Ce que ces histoires peuvent avoir d’effrayant enfin, c’est qu’il ne se trouve bientôt plus personne pour comprendre que tout n’a pas sa solution dans la loi et qu’il puisse exister des domaines où l’Etat cesse de jouer un rôle. L’homme a une existence antérieure à l’Etat, une liberté en dehors de la société. La mort, le suicide, devraient paraître une frontière suffisamment évidente derrière laquelle tout s’arrête et laisse l’homme avancer seul, sans plus personne.

Droit de vie et de mort

Si l’on tient un tant soit peu à la liberté individuelle, on est contre la peine de mort. Car rien n’est plus intellectuellement oppressant que l’idée d’un « corps social » – un troupeau de veaux – qui s’accorde à vous couper l’oxygène, à sectionner le fil qui vous rattache à la vie, sans ciller, sans douter, sereinement, dans un assourdissant consensus, avec en prime le sentiment du devoir accompli !

Mais ce faisant, en refusant ce « droit » – le droit de vie et de mort, cette primauté de la société sur l’individu, il faut être conscient qu’on supprime peut-être quelque chose qui fait le ciment de la société, qui lui donne sa substance et sa réalité.

  • Tant que la société s’arroge le droit de mettre fin à la vie des individus qui la composent, c’est simple : vivre signifie indûment « vivre selon l’ordre social ».  Vie personnelle et vie sociale sont une seule et même chose. Le Bien de cette société est notre Bien, son mal est notre Mal, et inversement. « La société » est alors quelque chose de réel parce qu’elle se confond avec la vie, nous n’en envisageons pas d’autre en dehors.
  • Mais si cette société ne menace plus notre vie, si son autorité s’arrête là où commence notre droit à exister, alors c’est différent.
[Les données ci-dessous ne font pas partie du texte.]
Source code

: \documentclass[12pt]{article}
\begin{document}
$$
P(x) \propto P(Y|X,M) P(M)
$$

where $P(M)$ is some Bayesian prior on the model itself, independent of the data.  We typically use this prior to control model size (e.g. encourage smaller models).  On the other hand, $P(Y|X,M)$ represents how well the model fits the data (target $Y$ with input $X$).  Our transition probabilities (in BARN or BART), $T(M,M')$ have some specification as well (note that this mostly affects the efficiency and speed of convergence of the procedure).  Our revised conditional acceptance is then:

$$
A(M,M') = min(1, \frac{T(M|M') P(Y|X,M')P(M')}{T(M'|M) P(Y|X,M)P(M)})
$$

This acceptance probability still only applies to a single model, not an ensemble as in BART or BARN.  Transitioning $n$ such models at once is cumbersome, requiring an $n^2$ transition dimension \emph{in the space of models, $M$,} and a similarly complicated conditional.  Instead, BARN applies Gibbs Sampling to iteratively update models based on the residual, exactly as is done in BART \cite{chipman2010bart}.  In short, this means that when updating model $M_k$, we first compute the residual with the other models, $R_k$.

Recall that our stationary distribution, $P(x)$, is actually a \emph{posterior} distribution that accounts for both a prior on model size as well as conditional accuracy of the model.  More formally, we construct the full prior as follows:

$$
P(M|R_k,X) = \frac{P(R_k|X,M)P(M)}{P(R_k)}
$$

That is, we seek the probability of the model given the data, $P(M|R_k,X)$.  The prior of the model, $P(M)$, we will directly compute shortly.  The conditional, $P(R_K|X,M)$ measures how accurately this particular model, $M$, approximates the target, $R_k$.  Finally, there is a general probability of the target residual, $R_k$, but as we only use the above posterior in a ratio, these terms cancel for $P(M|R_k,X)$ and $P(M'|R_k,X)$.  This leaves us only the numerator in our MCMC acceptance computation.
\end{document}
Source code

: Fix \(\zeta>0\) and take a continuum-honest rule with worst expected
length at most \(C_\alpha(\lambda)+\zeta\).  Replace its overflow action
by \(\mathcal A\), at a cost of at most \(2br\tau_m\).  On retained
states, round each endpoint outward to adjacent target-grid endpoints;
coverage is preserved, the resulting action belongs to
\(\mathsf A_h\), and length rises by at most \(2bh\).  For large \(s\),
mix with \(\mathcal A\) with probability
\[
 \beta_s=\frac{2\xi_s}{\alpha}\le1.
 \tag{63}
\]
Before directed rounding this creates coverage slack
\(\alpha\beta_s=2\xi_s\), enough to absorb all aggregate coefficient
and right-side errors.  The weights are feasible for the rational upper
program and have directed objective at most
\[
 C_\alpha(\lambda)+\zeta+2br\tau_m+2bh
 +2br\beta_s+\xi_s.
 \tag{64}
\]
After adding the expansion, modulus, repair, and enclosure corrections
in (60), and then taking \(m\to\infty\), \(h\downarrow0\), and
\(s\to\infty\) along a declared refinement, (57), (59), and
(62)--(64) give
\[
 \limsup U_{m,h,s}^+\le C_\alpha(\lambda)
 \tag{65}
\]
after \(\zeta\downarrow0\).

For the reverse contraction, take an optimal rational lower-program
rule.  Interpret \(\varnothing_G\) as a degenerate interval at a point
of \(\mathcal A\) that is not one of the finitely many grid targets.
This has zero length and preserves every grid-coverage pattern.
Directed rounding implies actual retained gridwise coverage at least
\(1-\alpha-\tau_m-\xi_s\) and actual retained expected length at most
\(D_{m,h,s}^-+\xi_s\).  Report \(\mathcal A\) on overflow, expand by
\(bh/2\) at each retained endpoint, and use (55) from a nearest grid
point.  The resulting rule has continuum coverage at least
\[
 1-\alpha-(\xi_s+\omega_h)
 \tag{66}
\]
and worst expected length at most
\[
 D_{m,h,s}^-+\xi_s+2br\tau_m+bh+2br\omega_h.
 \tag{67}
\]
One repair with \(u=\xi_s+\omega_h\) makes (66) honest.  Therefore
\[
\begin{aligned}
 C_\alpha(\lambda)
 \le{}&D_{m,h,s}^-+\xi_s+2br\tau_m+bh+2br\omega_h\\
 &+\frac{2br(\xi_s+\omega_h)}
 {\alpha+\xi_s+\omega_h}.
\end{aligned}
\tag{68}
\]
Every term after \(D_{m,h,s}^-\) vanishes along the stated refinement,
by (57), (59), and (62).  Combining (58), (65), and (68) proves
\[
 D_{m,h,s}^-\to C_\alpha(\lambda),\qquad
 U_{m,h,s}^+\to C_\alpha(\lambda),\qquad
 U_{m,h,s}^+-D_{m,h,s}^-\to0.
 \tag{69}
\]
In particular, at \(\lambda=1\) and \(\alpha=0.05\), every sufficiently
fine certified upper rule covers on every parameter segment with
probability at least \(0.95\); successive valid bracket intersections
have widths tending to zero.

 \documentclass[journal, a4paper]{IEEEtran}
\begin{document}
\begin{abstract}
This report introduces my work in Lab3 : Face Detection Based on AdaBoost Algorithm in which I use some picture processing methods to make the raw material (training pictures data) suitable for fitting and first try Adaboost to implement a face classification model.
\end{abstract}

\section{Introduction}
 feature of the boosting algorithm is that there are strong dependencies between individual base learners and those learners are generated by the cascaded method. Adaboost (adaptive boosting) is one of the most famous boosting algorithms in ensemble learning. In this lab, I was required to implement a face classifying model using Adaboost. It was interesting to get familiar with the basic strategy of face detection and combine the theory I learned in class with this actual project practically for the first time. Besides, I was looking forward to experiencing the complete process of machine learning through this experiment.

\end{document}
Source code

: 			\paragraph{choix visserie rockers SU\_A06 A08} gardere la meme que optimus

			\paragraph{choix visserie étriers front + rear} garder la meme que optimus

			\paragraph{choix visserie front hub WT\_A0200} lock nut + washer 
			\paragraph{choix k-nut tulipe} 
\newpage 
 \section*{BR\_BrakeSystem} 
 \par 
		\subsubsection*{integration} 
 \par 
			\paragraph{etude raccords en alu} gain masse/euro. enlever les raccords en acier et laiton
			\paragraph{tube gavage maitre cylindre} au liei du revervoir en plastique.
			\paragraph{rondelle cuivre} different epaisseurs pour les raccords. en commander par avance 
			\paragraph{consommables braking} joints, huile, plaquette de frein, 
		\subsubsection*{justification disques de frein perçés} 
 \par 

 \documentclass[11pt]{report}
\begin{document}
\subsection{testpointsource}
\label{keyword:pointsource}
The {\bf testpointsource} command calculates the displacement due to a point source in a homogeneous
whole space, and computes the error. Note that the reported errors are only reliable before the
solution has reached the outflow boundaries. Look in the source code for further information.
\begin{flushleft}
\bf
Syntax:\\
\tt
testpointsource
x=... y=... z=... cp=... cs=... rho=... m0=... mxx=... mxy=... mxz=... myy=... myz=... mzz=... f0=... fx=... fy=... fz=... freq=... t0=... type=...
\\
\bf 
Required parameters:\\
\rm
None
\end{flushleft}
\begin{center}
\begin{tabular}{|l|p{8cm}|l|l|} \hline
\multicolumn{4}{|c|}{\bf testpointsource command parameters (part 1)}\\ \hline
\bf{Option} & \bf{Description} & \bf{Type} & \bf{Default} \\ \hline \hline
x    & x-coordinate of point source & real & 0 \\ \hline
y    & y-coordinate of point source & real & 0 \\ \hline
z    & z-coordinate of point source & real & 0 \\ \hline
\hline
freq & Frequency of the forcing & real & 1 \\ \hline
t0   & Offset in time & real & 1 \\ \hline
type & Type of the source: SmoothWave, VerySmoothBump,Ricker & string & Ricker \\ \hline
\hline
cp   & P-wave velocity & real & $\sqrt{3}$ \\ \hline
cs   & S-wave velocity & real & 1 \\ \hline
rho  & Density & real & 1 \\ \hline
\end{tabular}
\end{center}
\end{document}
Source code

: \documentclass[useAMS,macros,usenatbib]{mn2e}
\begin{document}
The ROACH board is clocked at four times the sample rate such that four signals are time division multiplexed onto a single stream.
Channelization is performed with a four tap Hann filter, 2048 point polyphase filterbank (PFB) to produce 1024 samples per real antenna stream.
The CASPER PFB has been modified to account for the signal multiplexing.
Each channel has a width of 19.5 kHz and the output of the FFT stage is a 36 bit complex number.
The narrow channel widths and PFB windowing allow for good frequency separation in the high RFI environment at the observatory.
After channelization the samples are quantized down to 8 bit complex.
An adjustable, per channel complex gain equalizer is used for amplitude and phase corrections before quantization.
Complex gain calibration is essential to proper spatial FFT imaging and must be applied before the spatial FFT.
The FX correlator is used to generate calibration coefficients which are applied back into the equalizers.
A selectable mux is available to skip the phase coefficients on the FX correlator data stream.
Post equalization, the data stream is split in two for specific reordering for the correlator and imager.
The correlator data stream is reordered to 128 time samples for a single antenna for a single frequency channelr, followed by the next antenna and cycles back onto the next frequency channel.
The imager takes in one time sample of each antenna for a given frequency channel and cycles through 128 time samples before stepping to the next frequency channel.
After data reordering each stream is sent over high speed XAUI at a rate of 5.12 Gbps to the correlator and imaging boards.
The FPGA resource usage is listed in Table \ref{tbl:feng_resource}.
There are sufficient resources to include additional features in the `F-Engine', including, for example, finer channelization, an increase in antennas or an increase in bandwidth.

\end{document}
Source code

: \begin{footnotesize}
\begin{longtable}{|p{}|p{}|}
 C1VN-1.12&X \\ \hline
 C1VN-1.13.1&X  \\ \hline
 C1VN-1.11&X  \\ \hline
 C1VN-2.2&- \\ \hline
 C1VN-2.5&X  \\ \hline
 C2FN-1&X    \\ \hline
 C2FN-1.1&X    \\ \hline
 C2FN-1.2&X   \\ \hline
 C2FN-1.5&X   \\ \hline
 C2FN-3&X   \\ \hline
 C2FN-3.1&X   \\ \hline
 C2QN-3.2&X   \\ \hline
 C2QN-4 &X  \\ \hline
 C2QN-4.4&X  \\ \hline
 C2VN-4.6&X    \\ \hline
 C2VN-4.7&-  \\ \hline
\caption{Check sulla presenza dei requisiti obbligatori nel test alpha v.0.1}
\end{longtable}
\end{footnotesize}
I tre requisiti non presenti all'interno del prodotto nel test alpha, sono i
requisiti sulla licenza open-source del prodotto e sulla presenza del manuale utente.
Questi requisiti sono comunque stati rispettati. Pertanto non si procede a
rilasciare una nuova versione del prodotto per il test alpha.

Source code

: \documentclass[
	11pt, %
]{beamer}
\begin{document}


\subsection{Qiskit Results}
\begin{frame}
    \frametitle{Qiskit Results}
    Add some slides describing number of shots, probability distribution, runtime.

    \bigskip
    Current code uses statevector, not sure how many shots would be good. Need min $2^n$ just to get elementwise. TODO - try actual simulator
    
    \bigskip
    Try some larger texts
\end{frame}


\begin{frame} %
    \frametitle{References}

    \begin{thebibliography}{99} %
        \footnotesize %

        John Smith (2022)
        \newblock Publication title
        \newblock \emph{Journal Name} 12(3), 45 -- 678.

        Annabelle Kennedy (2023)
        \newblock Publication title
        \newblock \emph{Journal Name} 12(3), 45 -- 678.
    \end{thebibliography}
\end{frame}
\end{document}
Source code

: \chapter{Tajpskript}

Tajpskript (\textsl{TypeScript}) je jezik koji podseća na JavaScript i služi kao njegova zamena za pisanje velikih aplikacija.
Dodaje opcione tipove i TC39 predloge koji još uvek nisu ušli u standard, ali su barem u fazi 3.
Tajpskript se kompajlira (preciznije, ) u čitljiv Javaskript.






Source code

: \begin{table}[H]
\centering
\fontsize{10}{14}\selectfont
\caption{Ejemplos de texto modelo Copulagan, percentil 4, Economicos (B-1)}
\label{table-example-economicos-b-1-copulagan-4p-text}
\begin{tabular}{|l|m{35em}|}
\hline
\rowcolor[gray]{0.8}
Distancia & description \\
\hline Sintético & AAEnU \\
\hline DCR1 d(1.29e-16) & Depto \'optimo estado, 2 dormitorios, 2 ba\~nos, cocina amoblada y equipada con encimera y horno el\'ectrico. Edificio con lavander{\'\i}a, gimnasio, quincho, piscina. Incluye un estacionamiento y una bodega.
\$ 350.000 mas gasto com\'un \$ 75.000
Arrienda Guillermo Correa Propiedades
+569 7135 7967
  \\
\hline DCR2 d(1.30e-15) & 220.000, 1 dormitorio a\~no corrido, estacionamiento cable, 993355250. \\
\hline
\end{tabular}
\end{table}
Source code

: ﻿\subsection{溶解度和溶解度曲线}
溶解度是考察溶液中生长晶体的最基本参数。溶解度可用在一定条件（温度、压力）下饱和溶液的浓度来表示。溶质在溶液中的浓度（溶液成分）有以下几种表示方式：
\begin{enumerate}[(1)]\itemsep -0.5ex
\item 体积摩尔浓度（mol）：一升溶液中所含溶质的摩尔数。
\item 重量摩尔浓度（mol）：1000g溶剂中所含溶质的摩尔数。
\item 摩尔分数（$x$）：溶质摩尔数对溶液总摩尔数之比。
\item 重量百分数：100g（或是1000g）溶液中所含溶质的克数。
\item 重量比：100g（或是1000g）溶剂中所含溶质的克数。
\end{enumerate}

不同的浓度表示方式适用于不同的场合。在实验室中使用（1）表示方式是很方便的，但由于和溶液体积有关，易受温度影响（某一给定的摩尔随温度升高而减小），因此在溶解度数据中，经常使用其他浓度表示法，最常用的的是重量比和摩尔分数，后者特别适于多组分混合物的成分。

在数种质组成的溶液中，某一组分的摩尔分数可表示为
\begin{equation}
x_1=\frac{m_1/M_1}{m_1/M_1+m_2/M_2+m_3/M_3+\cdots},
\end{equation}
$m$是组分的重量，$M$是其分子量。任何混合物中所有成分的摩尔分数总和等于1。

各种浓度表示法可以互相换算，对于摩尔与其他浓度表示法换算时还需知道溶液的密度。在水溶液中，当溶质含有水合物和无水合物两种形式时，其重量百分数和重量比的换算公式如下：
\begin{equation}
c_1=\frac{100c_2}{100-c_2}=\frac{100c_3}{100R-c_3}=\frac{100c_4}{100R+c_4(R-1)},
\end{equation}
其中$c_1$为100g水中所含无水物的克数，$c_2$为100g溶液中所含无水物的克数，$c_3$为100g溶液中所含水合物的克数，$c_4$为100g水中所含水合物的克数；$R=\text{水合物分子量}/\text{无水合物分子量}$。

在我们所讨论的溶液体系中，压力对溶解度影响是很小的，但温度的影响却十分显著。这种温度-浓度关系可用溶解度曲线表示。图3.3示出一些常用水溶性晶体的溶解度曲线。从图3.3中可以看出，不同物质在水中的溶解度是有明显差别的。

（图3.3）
Son emprise n’est plus réelle mais périphérique : il y a notre vie d’un côté, et la vie sociale de l’autre, « la société » est un vernis qui vient s’ajouter. Et pourquoi se plier absolument à ce qui n’est qu’un vernis et qui ne peut outrepasser mon droit à vivre ? Pourquoi respecter les règles de ce qui n’est qu’un jeu, un jeu qui importune le cours naturel de la vie ?

Dès lors que la vie n’est pas en jeu, la vie EST un jeu. Dès lors que le jeu social ne peut plus avoir pour sanction la mort, il n’a plus de conséquence,  il devient un simple jeu avec ce que cela implique d’accessoire et de facultatif. Jeu d’embrouille, jeu de mains, jeu de dupes… Jeu à tricher, détourner, contourner… Jeu dont on peut bien se passer.

Et c’est un fait nouveau, à l’échelle de l’histoire humaine, que la société ne dispose pas de ce droit de vie et de mort. C’est tout récent qu’un chef d’Etat n’ait de pouvoir qu’administratif ou fiscal sur ses sujets, qu’il se contente de régir le cadre de la vie et non plus la vie elle-même. On peut imaginer qu’il s’agit là d’un événement qui conduira progressivement à la désagrégation de la société telle qu’on la connaît. Que peu à peu, les gens prennent acte de cette nouvelle donne et se détachent petit à petit de leurs obligations sociales, vivent une période de confusion à l’issue de laquelle se réinventeront de nouvelles formes de vie ou de sociétés.